Best Flexible and Static Budgets Review
Static Vs. Flexible Budgets
Sometimes, things are actually intuitive. That just so happens to be the case here: static and flexible budgets are pretty closely related to what they’re called! In this video we’ll discuss different advantages and disadvantages of both styles. Which budget style you choose for your company or client will largely depend on the nature of that business.
Put simply, a static budget is one where the budget doesn’t change over the given period. Budgets for various departments are set, and then must be adhered to regardless of changing circumstances over the period. The period used doesn’t have to be the fiscal year; it could be a quarter or another determined period of time. A static budget may work well for short periods of time and/or for organizations that work with predictable revenue and expenses.
A flexible budget allows you to set expenditure goals as percentages of revenue. This allows an organization to manage spending based on more recent information, rather than looking at the year ahead and hoping circumstances don’t change much.
Your first step in building a flexible budget is to determine what all of your costs are. Identify those that are fixed and group them together. Then build your budgetary model where fixed costs are established and variable costs are set as a percentage of an activity or of a per-unit cost. Next, enter those activity costs into the model. Finally, compare the model to a completed period to determine how similar they are.

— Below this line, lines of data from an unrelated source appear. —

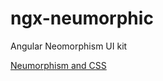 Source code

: # ngx-neumorphic
Angular Neomorphism UI kit

[Neumorphism and CSS](https://css-tricks.com/neumorphism-and-css/)
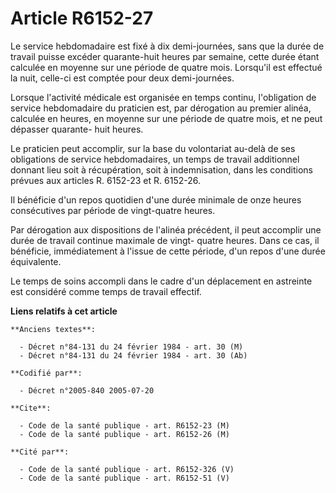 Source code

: # Article R6152-27

Le service hebdomadaire est fixé à dix demi-journées, sans que la durée de travail puisse excéder quarante-huit heures par
semaine, cette durée étant calculée en moyenne sur une période de quatre mois. Lorsqu'il est effectué la nuit, celle-ci est
comptée pour deux demi-journées.

Lorsque l'activité médicale est organisée en temps continu, l'obligation de service hebdomadaire du praticien est, par
dérogation au premier alinéa, calculée en heures, en moyenne sur une période de quatre mois, et ne peut dépasser quarante-
huit heures.

Le praticien peut accomplir, sur la base du volontariat au-delà de ses obligations de service hebdomadaires, un temps de
travail additionnel donnant lieu soit à récupération, soit à indemnisation, dans les conditions prévues aux articles R.
6152-23 et R. 6152-26.

Il bénéficie d'un repos quotidien d'une durée minimale de onze heures consécutives par période de vingt-quatre heures.

Par dérogation aux dispositions de l'alinéa précédent, il peut accomplir une durée de travail continue maximale de vingt-
quatre heures. Dans ce cas, il bénéficie, immédiatement à l'issue de cette période, d'un repos d'une durée équivalente.

Le temps de soins accompli dans le cadre d'un déplacement en astreinte est considéré comme temps de travail effectif.

**Liens relatifs à cet article**

	**Anciens textes**:

	  - Décret n°84-131 du 24 février 1984 - art. 30 (M)
	  - Décret n°84-131 du 24 février 1984 - art. 30 (Ab)

	**Codifié par**:

	  - Décret n°2005-840 2005-07-20

	**Cite**:

	  - Code de la santé publique - art. R6152-23 (M)
	  - Code de la santé publique - art. R6152-26 (M)

	**Cité par**:

	  - Code de la santé publique - art. R6152-326 (V)
	  - Code de la santé publique - art. R6152-51 (V)
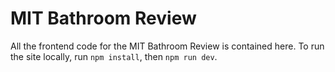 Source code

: # MIT Bathroom Review

All the frontend code for the MIT Bathroom Review is contained here. To run the site locally, run `npm install`, then `npm run dev`. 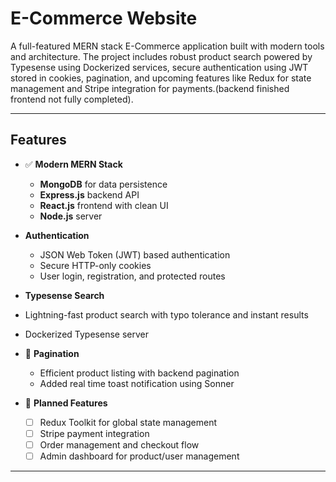  # E-Commerce Website

A full-featured MERN stack E-Commerce application built with modern tools and architecture. The project includes robust product search powered by Typesense using  Dockerized services, secure authentication using JWT stored in cookies, pagination, and upcoming features like Redux for state management and Stripe integration for payments.(backend finished frontend not fully completed).

---

## Features

- ✅ **Modern MERN Stack**
  - **MongoDB** for data persistence
  - **Express.js** backend API
  - **React.js** frontend with clean UI
  - **Node.js** server

- **Authentication**
  - JSON Web Token (JWT) based authentication
  - Secure HTTP-only cookies
  - User login, registration, and protected routes

-  **Typesense Search**
  - Lightning-fast product search with typo tolerance and instant results
  - Dockerized Typesense server

- 📄 **Pagination**
  - Efficient product listing with backend pagination
  - Added real time toast notification using Sonner 

- 🧠 **Planned Features**
  - [ ] Redux Toolkit for global state management
  - [ ] Stripe payment integration 
  - [ ] Order management and checkout flow
  - [ ] Admin dashboard for product/user management

---




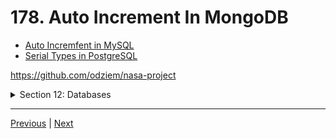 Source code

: # 178. Auto Increment In MongoDB

-   [Auto Incremfent in MySQL](https://dev.mysql.com/doc/refman/8.0/en/example-auto-increment.html)
-   [Serial Types in PostgreSQL](https://www.postgresql.org/docs/current/datatype-numeric.html#DATATYPE-SERIAL)

https://github.com/odziem/nasa-project

<details>
  <summary> Section 12: Databases </summary>

  - [Codebase: s12_nasa-project-pm2](../src/s12_nasa-project-pm2/)

</details>

---

[Previous](./177_Referential-Integrity.md) | [Next](./179_Getting-Latest-Flight-Number.md)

Notice that a flexible budget will still include fixed costs – rent/mortgage, utilities, etc. Very few business will have exclusively fixed or entirely variable costs. A variable budget allows you to take all of those costs into account. Another benefit to a flexible budget is the variances you get from the budget to actual are smaller and more significant, since you modulate your budget as you go.
There are a handful of disadvantages to a flexible budget, however:
As we’ve already seen, most costs are not exclusively fixed or variable. Wages may be variable while rent may be fixed, but only within a certain range – if your staff grows or shrinks too much you may need to adjust the size of the office, and the rent will change, not to mention other incidental costs you’ll incur as part of that transition process.
They’re also more difficult to build and take longer to close out.
Finally, you can’t compare budget vs revenue, since your budget intentionally tracks your revenue.
Static budgets, on the other hand, are simpler to set up and simpler to use. But that ease of use means that the model is less helpful in certain circumstances.